With influences from the bordering countries of France, Germany, Italy, and Austria, Switzerland presents a cultural extravaganza in over 900 museums showcasing a stunning collection of artifacts and art. Here are some of the best museums in Switzerland to experience its history and culture.
The Swiss National Museum‘s permanent exhibition in Zurich is a collection of the country’s way of life throughout its history. More than one million displays chronicle Switzerland’s culture from the Paleolithic age to modern times with an emphasis on Switzerland’s ancient history and the Middle Ages.
The collections include art from the Romanesque, Gothic, and Renaissance periods, prehistoric artifacts, and relics from the Roman and Carolingian empires.

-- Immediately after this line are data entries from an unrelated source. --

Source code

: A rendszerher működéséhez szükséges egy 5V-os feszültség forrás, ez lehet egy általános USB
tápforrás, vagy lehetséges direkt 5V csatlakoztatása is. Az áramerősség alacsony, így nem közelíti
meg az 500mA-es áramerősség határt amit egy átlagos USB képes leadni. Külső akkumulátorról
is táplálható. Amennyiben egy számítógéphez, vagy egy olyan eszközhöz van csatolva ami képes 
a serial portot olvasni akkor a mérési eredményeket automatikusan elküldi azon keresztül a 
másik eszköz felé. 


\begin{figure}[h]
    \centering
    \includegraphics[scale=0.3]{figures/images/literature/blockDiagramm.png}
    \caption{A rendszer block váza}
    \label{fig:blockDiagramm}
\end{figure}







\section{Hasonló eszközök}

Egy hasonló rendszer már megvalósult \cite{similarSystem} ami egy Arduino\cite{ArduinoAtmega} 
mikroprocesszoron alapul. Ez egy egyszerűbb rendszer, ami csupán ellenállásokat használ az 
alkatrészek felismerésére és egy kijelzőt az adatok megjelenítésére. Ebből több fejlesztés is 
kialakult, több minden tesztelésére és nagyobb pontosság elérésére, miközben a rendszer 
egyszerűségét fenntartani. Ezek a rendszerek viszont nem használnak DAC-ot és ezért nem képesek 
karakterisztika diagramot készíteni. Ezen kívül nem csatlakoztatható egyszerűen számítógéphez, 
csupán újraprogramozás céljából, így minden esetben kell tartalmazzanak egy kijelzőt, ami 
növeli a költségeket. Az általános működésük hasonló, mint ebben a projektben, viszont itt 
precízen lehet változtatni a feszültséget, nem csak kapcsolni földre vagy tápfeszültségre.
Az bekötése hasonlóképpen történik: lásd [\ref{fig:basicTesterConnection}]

In addition to relics from ancient periods and empires, the museum features unique collections of traditional furnishings and folk costumes from each canton, Swiss armor and weapons, and exhibits on the history of Swiss clocks. You’ll see a fascinating huge scale model of the Battle of Murten in the Hall of Fame.
In all, the museum has over 100 rooms of engaging displays, and you can secure an iPad tour by depositing your personal ID or passport. Stop by the trendy minimalist museum café for coffee and cake.
Visit the Swiss National Museum/Landes Museum at Museumstrasse 2, 800, Zurich.
The world has long been fascinated by the history and culture surrounding the Olympic games. The International Olympic Committee established the Musee Olympique (Olympic Museum)in 1993 on the shores of Lake Geneva in Ouchy, a district of Lausanne to tell the Olympic story. A museum dedicated to the Olympic concept was the brainchild of Pierre de Coubertin who founded the IOC and revived the spirit of the games to bring nations around the world together.
Spread over three floors, exhibits showcase the games beginning in ancient Greece all the way to modern times. The unique building, with impressive views of Lake Geneva and the Alps, features Olympic paraphernalia, the sporting equipment used by famous athletes, and thousands of video clips documenting the history of sports. Don’t miss the interactive displays on the third floor where visitors can try out their skills in Olympic-style games.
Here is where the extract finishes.